- **What this task involves**:
Below are the records. List every line holding the word "json".

** Opening Source information block **

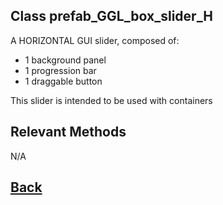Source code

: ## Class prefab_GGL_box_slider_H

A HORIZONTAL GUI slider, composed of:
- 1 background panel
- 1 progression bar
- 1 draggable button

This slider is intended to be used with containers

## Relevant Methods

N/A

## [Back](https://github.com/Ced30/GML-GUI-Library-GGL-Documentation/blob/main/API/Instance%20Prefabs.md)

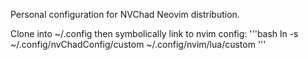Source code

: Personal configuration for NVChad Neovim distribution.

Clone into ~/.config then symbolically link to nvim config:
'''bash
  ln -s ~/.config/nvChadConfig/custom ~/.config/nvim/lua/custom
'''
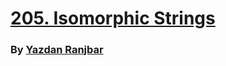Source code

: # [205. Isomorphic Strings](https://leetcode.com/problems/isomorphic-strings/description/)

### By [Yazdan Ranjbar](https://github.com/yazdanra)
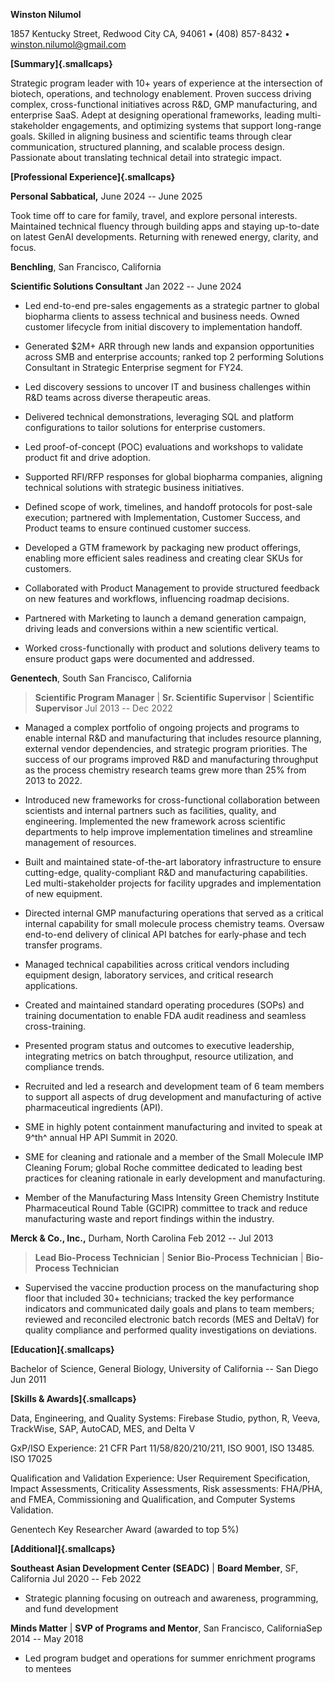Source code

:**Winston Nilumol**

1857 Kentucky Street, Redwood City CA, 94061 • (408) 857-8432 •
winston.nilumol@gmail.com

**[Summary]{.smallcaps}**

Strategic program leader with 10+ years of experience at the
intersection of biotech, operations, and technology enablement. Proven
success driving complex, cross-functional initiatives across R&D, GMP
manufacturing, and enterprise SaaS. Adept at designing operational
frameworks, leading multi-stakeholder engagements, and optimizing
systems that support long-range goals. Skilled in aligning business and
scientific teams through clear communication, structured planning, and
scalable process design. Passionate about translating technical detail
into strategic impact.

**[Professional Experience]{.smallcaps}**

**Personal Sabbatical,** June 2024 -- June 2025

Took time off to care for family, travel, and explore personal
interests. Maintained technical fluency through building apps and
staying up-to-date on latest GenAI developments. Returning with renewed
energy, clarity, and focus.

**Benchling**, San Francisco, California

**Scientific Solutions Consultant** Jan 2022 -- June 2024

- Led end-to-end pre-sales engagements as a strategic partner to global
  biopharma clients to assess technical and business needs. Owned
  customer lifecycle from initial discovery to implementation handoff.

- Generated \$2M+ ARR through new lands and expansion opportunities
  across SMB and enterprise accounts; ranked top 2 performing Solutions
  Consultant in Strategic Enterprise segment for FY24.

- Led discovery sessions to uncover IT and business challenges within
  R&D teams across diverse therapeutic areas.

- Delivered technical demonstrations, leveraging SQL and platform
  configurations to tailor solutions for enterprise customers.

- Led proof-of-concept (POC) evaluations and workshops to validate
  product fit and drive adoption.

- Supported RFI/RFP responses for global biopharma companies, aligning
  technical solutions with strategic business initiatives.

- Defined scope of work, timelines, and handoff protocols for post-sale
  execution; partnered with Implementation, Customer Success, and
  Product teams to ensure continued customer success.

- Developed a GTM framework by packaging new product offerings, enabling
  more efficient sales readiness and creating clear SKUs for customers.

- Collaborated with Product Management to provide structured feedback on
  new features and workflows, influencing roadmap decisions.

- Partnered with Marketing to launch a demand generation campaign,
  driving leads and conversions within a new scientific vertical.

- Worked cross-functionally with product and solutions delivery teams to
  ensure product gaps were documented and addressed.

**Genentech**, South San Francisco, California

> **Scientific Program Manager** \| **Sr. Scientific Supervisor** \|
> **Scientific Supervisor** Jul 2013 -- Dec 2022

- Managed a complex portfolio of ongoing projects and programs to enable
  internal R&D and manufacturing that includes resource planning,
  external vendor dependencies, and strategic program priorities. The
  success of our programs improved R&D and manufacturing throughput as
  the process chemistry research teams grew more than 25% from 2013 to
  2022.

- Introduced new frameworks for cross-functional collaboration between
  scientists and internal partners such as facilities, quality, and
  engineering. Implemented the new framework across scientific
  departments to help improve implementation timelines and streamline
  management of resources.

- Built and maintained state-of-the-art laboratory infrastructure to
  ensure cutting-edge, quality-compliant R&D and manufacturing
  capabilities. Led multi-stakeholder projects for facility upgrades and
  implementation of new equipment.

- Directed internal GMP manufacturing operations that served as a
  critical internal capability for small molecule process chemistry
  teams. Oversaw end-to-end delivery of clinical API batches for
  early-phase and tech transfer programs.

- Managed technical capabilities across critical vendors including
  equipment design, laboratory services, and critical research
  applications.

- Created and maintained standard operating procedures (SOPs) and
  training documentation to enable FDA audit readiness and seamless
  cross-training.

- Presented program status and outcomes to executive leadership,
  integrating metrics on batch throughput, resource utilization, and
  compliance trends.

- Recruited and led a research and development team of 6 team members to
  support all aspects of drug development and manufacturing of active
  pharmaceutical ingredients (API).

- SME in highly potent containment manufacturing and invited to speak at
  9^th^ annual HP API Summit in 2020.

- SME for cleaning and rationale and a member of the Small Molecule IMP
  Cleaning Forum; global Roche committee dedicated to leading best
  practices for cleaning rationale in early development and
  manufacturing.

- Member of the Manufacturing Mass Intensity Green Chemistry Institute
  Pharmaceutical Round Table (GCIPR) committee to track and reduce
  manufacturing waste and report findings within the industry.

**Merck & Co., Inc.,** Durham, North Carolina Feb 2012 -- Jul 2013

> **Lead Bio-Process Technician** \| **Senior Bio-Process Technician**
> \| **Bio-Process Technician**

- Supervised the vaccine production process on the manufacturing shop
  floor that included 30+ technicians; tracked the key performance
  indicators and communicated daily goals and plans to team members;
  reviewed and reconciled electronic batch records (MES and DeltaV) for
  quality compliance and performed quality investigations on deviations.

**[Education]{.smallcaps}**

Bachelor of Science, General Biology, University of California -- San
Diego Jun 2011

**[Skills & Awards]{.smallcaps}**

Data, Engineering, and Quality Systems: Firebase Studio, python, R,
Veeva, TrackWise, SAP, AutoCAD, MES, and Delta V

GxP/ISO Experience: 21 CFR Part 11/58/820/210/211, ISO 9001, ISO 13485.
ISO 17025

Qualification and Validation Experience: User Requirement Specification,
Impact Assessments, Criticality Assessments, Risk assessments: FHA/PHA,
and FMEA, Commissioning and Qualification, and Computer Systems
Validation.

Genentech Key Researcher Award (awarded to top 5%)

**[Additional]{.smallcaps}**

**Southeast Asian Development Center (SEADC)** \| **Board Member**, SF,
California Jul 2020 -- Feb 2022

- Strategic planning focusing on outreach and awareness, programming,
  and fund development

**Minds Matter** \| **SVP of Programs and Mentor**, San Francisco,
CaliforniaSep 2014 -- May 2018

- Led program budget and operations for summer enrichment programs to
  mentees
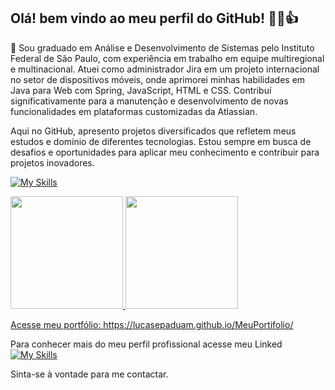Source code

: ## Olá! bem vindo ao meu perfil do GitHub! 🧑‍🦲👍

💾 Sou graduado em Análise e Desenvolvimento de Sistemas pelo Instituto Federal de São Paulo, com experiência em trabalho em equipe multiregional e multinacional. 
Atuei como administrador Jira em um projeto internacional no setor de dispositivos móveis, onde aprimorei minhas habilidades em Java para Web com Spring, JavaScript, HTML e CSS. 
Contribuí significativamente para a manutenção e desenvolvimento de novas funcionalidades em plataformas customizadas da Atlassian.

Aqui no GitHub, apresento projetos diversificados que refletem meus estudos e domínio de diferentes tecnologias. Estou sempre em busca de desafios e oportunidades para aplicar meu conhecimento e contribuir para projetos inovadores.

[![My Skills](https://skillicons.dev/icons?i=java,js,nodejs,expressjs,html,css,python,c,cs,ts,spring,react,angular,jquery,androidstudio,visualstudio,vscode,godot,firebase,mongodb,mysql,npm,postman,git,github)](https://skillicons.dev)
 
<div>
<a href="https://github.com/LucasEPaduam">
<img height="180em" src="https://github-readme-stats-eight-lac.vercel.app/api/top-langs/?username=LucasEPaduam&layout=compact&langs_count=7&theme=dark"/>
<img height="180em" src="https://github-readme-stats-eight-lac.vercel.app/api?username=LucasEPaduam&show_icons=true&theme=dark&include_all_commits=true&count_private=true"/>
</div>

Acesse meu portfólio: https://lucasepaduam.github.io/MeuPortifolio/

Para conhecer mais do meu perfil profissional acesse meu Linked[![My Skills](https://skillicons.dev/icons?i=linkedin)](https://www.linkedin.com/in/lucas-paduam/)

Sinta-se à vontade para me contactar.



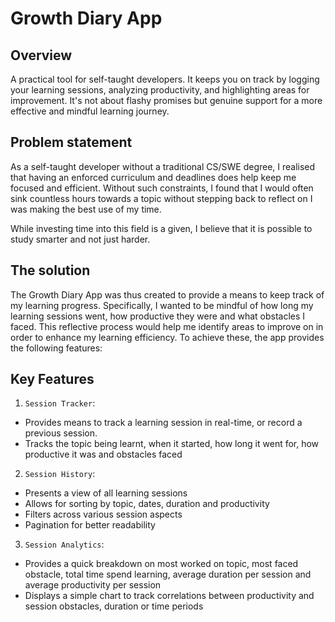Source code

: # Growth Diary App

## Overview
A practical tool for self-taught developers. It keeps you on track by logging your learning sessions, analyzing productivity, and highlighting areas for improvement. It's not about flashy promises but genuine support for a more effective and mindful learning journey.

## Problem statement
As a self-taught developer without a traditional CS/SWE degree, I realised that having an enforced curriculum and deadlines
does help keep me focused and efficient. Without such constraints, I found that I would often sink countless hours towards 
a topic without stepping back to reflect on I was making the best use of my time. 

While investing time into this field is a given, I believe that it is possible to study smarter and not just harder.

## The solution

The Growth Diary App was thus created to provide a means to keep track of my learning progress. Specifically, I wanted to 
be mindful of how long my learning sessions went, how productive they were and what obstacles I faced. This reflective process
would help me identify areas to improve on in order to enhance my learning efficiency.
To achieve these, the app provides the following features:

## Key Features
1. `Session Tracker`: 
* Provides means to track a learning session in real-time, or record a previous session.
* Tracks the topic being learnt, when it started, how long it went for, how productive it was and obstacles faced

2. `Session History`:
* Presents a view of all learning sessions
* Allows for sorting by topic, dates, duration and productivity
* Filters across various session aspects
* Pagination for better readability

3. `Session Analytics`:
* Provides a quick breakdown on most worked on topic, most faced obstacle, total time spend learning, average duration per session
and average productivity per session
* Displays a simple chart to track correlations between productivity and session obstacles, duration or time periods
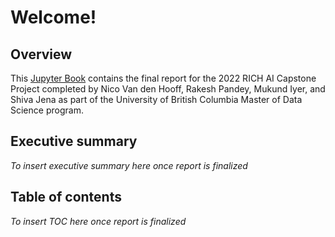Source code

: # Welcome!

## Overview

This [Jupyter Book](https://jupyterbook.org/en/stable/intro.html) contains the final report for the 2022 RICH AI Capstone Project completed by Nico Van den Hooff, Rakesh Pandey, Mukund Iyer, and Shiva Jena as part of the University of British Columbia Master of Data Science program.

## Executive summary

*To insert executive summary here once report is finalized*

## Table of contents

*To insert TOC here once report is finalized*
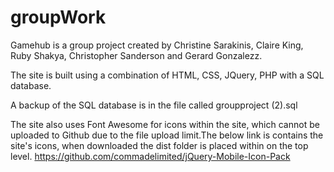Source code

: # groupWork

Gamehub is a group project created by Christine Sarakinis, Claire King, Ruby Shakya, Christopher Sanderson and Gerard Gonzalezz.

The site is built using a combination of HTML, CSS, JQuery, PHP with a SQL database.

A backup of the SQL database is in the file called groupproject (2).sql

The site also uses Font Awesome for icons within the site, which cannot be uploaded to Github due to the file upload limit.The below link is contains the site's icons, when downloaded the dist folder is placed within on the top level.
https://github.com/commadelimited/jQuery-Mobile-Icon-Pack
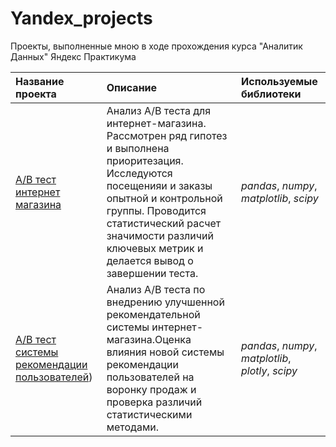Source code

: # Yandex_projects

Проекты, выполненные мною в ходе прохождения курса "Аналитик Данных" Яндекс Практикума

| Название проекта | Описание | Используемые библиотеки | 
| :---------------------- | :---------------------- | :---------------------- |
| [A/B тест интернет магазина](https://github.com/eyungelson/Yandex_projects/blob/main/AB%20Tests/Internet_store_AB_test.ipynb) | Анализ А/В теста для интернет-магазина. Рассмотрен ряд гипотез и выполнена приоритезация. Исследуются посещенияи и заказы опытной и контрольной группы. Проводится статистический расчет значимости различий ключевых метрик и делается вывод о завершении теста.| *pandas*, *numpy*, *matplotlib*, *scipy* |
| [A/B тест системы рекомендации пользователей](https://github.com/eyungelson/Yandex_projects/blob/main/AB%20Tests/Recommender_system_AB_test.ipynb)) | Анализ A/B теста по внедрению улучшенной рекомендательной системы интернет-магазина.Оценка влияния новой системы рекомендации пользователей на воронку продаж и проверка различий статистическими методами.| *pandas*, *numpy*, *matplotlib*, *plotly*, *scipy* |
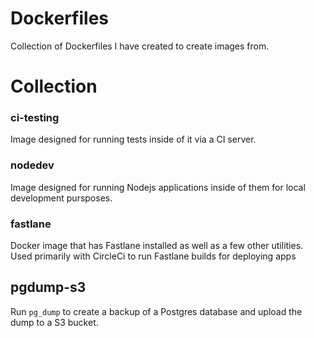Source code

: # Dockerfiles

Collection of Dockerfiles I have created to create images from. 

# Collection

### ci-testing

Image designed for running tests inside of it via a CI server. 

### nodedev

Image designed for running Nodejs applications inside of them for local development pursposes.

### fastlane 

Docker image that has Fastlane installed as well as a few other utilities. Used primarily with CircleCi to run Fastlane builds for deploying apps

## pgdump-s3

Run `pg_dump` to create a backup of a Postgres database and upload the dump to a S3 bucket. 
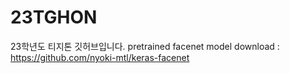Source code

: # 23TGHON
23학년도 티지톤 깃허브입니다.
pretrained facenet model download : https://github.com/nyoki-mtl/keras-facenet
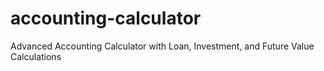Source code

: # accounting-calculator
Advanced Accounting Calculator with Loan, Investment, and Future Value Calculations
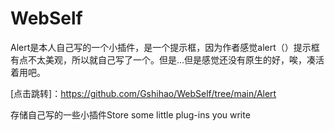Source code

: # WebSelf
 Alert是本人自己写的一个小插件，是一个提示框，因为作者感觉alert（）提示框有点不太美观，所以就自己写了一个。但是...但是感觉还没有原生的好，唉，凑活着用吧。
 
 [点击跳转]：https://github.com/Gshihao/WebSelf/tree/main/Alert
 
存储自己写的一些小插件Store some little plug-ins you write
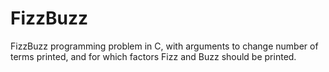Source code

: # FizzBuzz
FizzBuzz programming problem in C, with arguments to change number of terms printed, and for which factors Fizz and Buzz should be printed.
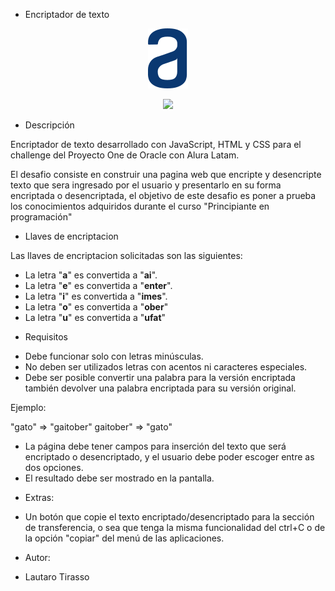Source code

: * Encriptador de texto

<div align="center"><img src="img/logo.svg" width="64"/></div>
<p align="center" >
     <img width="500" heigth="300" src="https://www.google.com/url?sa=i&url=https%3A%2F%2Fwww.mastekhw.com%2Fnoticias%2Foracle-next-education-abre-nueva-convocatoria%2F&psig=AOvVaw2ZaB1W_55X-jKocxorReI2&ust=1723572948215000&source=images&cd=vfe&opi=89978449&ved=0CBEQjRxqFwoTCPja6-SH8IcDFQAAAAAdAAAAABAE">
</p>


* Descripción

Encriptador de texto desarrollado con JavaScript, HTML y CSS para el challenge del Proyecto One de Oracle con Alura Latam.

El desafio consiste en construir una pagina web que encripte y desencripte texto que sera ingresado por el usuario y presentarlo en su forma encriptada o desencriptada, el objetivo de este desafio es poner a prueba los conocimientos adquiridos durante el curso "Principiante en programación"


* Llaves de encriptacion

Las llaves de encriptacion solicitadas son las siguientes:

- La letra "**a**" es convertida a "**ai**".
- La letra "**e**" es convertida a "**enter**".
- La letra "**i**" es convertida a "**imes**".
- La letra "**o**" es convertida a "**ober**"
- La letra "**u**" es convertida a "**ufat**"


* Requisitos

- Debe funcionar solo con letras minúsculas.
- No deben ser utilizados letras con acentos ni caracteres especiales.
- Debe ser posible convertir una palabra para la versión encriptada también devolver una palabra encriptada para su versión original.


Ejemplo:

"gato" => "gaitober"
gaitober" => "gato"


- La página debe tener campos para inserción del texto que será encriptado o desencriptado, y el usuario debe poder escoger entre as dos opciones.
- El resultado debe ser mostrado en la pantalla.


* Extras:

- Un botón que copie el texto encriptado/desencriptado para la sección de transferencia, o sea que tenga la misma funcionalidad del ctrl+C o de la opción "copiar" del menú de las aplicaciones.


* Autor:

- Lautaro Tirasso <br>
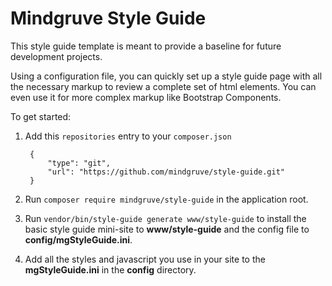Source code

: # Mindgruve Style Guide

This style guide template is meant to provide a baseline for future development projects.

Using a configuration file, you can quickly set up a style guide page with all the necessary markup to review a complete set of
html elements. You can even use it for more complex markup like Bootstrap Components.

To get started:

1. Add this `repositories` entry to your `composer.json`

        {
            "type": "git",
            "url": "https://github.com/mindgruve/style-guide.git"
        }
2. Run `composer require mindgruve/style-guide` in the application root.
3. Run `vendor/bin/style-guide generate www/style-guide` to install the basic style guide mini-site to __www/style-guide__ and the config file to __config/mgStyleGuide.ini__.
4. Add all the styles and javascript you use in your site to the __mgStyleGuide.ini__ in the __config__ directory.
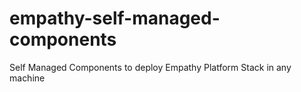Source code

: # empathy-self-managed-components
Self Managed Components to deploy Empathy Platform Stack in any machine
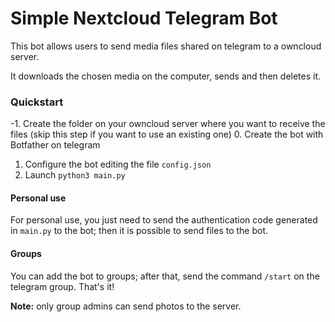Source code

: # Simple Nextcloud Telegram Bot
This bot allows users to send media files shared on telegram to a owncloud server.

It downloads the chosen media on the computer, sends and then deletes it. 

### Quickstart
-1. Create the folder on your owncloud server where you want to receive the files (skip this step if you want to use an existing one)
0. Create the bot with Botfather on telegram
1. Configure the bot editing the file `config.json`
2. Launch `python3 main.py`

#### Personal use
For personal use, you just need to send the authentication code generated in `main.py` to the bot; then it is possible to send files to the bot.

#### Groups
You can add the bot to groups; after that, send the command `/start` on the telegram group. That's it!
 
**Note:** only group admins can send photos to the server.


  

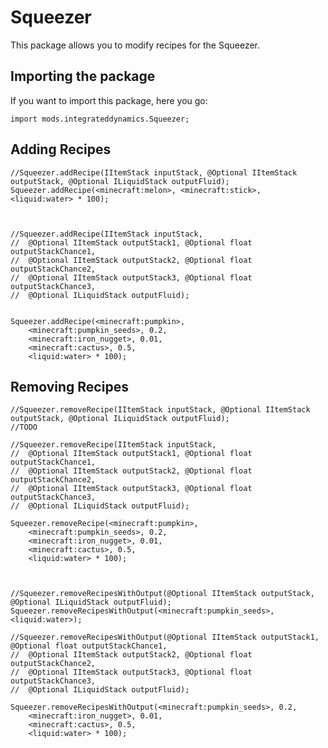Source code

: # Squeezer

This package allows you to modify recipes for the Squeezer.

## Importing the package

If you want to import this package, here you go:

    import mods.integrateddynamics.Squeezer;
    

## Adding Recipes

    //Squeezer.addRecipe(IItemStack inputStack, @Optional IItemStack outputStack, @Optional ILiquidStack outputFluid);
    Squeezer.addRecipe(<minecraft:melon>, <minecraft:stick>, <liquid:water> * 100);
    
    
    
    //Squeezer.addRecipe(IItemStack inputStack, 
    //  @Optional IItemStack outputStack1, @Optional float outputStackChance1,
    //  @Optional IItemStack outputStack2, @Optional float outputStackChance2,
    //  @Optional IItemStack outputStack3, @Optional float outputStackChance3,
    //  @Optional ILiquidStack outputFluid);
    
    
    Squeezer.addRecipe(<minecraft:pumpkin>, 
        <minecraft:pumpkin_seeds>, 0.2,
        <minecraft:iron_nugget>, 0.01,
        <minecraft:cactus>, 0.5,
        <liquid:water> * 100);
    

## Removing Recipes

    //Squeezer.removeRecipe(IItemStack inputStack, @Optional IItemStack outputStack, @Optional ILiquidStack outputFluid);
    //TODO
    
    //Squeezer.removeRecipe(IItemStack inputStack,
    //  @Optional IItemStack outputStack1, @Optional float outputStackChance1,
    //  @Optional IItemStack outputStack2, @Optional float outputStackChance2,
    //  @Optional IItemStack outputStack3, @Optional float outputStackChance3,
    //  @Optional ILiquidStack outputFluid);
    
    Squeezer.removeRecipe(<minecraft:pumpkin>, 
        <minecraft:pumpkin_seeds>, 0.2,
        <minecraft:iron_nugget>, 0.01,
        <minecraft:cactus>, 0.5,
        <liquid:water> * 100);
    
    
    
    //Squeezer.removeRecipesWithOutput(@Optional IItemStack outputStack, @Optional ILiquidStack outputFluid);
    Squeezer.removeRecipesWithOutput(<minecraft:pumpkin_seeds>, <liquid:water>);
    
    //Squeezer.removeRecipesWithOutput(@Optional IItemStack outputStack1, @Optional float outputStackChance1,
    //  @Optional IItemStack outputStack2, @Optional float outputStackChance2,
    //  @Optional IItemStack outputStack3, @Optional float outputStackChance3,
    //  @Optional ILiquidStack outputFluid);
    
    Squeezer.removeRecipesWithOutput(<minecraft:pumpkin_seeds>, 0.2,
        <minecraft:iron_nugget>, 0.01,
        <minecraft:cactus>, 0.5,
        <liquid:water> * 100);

** Closing Source information block **

- **Solution for this problem**:
1. Add this `repositories` entry to your `composer.json`
1. Configure the bot editing the file `config.json`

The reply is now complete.